As if the cost was not the only problem, aircraft pose a unique problem. There are no maintenance crews that can deal with ferreting out cyber threats aboard an aircraft whether those are commercial or military aircraft. Meaning that the traditional methods used to combat and prevent terrestrial-based networks will not be effective. Hickey's team for his work includes Massachusetts Institute of Technology, the Energy Department's Pacific Northwest National Laboratory, University of California San Diego, Sierra Nevada, SRI International and QED Secure Solutions. QED is led by Johnathan Butts, a former Air Force officer who has done cyber vulnerability assessments of Minuteman III intercontinental ballistic missiles and B-52 bombers. It is hoped that the team will be able to shed more light on the problem and develop better methods in combatting future attacks targeting the aviation industry.
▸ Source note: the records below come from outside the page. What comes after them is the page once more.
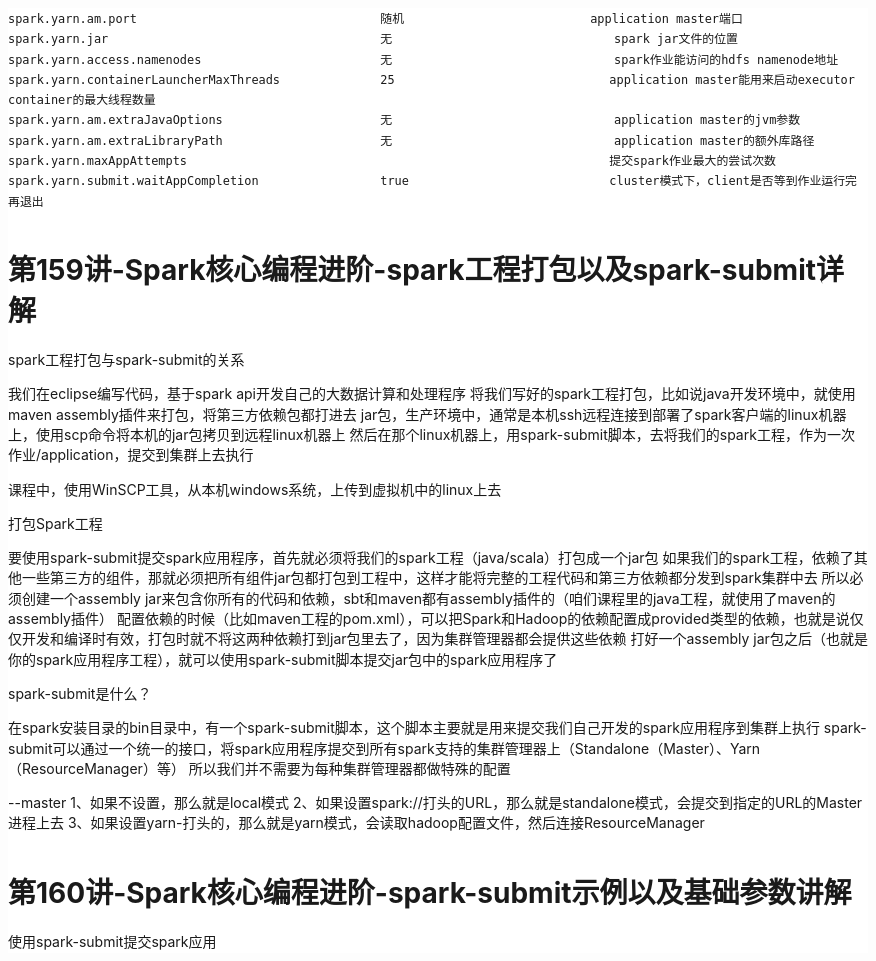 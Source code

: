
 ```
spark.yarn.am.port									随机							application master端口
spark.yarn.jar										无								spark jar文件的位置
spark.yarn.access.namenodes							无								spark作业能访问的hdfs namenode地址
spark.yarn.containerLauncherMaxThreads				25								application master能用来启动executor container的最大线程数量
spark.yarn.am.extraJavaOptions						无								application master的jvm参数
spark.yarn.am.extraLibraryPath						无								application master的额外库路径
spark.yarn.maxAppAttempts															提交spark作业最大的尝试次数
spark.yarn.submit.waitAppCompletion					true							cluster模式下，client是否等到作业运行完再退出
```

# 第159讲-Spark核心编程进阶-spark工程打包以及spark-submit详解

spark工程打包与spark-submit的关系

我们在eclipse编写代码，基于spark api开发自己的大数据计算和处理程序
将我们写好的spark工程打包，比如说java开发环境中，就使用maven assembly插件来打包，将第三方依赖包都打进去
jar包，生产环境中，通常是本机ssh远程连接到部署了spark客户端的linux机器上，使用scp命令将本机的jar包拷贝到远程linux机器上
然后在那个linux机器上，用spark-submit脚本，去将我们的spark工程，作为一次作业/application，提交到集群上去执行

课程中，使用WinSCP工具，从本机windows系统，上传到虚拟机中的linux上去

打包Spark工程

要使用spark-submit提交spark应用程序，首先就必须将我们的spark工程（java/scala）打包成一个jar包
如果我们的spark工程，依赖了其他一些第三方的组件，那就必须把所有组件jar包都打包到工程中，这样才能将完整的工程代码和第三方依赖都分发到spark集群中去
所以必须创建一个assembly jar来包含你所有的代码和依赖，sbt和maven都有assembly插件的（咱们课程里的java工程，就使用了maven的assembly插件）
配置依赖的时候（比如maven工程的pom.xml），可以把Spark和Hadoop的依赖配置成provided类型的依赖，也就是说仅仅开发和编译时有效，打包时就不将这两种依赖打到jar包里去了，因为集群管理器都会提供这些依赖
打好一个assembly jar包之后（也就是你的spark应用程序工程），就可以使用spark-submit脚本提交jar包中的spark应用程序了

spark-submit是什么？

在spark安装目录的bin目录中，有一个spark-submit脚本，这个脚本主要就是用来提交我们自己开发的spark应用程序到集群上执行
spark-submit可以通过一个统一的接口，将spark应用程序提交到所有spark支持的集群管理器上（Standalone（Master）、Yarn（ResourceManager）等）
所以我们并不需要为每种集群管理器都做特殊的配置

--master
1、如果不设置，那么就是local模式
2、如果设置spark://打头的URL，那么就是standalone模式，会提交到指定的URL的Master进程上去
3、如果设置yarn-打头的，那么就是yarn模式，会读取hadoop配置文件，然后连接ResourceManager


# 第160讲-Spark核心编程进阶-spark-submit示例以及基础参数讲解

使用spark-submit提交spark应用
Not the only time airplanes have been reported to be hacked
In 2015 a security consultant informed the FBI that he hacked into computer systems aboard airliners up to 20 times and managed to control an aircraft engine during a flight, according to federal court documents released to the public. Chris Roberts, the security researcher in question, was detained by the FBI in April that year following a United Airlines flight to Syracuse, New York after officials saw Twitter posts he made discussing hacking into the plane he was traveling on. The FBI document says the bureau's agents and technical specialists “believed that Roberts had the ability and the willingness to use the equipment than with him to access or attempt to access the in-flight entertainment systems and possibly the flight control systems on any aircraft equipped with an in-flight entertainment system, and that it would endanger public safety to allow him to leave the Syracuse airport that evening with that equipment.”
Roberts admitted to using a modified Ethernet cable to connect his laptop to an electronic box underneath his seat that controls the entertainment system. From there, he hacked into the airplane's computer. Upon his arrest, the FBI warrant included the seizure of computer equipment, including a laptop and an iPad, as well as thumb and external drives. Roberts admitted that the thumb drives contained “nasty malware”.
Despite Robert’s claims, Boeing issued a statement refuting his claims stating that the in-flight entertainment system is isolated from the flight and navigation systems. Boeing further stated, “It is worth noting that Boeing airplanes have more than one navigational system available to pilots. No changes to the flight plans loaded into the airplane systems can take place without pilot review and approval. In addition, other systems, multiple security measures, and flight deck operating procedures help ensure safe and secure airplane operations.”
Airbus, the other major player in the aeronautics industry has previously stated that it has security measures, such as firewalls, that restrict access and the company “constantly assesses and revisits the system architecture” to make sure planes are safe. So while possible it is unlikely that you may be re-enacting an awful action movie.